According to the factorial ANOVA, P. bilaii inoculation increased P concentration in the treatments receiving all the other nutrients and varying levels of P (experiment 3). However, the increases were marginal (supplementary material Table S1), and only significant in the pairwise tests for plants grown in the LNut20Pbi and LNut60Pbi treatments. An increase was also observed in the L60Pbi treatment. For two of the three treatments (L60Pbi and LNut20Pbi) there was no difference in shoot or root growth, suggesting that soil P availability in these treatments was increased by inoculation with P. bilaii.
In the low P soil with all the nutrients added and P supplied at 40 and 60 mg P kg−1 the inoculation with P. bilaii increased significantly P uptake, which is related to the higher shoot and root growth reported for these treatments. Similar increases in P uptake after P. bilaii inoculation have been previously reported in wheat and flax (Asea et al. 1988; Chambers and Yeomans 1991) and in canola (Kucey and Leggett 1989). By contrast, others studies have not found an increase in P uptake of plants stimulated in growth following inoculation with P. bilaii (Downey and van Kessel 1990; Keyes 1990; Chambers 1992; Gleddie 1992; Heisinger 1998; Vessey and Heisinger 2001) or with different biofertilizers, revealing the limited capacity of biofertiliser to influence plant P uptake (Lekfeldt et al. 2016). Furthermore, it is evident that the mechanisms behind the improvement of the growth in inoculated plants are unclear, but according to our results, soil nutrient availability in general and in particular P, seems to have an important role in regulating the efficacy of the P. bilaii inoculation in plants.
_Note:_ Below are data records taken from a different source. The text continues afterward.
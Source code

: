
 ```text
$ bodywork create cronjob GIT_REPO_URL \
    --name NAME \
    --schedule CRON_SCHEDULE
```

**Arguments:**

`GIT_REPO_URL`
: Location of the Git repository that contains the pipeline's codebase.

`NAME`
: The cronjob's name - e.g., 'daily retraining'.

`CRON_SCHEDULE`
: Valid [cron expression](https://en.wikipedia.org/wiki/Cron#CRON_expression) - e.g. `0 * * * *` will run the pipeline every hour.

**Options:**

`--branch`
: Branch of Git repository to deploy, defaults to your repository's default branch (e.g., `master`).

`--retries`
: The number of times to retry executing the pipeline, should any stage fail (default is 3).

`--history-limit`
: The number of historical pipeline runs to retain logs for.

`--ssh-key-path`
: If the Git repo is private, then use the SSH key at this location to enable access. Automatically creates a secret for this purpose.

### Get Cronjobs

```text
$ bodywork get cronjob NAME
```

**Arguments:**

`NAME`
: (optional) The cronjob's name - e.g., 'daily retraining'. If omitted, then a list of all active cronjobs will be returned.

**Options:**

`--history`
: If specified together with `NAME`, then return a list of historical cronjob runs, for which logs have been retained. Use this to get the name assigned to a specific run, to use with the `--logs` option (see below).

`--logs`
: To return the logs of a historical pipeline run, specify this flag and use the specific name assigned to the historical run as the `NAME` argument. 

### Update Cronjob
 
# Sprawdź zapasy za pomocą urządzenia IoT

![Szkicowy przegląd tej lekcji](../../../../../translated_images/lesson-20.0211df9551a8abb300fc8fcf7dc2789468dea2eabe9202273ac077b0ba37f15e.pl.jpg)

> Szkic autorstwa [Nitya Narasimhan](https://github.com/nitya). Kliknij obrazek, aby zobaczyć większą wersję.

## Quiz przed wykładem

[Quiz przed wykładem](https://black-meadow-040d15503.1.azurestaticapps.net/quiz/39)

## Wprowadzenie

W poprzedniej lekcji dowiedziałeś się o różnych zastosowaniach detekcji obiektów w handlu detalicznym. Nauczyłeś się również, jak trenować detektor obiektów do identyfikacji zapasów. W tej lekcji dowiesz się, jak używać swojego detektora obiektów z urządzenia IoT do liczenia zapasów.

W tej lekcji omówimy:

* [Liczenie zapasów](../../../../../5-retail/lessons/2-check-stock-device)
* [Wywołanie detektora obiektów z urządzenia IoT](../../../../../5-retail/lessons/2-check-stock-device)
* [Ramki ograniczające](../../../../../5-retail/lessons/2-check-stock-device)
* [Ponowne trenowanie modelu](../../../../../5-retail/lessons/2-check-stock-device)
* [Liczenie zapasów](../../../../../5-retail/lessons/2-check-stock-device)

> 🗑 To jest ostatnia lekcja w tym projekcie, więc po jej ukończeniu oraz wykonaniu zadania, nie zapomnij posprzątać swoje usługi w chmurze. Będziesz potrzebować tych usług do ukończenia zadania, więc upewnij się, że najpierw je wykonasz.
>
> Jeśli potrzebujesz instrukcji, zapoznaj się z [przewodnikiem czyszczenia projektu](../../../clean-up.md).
In maize grown in low P soil without the addition of macro and micronutrients (experiment 2), the P concentration increased with increasing P fertilisation, since growth was not P limited, at least at higher levels of P supply. Similar results were observed for P uptake. These results reveal that the plants are able to accumulate P in shoots proportionally to the P availability in soil (Haling et al. 2016). Although root growth in inoculated plants was reduced, presumably due to nutrient competition in low P soil without the addition of macro and micronutrients, the inoculated plants were able to increase the amount of P uptake per unit of root. In these treatments, P uptake/root length ratio increased in P. bilaii inoculated plants compared to non-inoculated plants, which resulted in a higher P content in the plant together with limited root growth.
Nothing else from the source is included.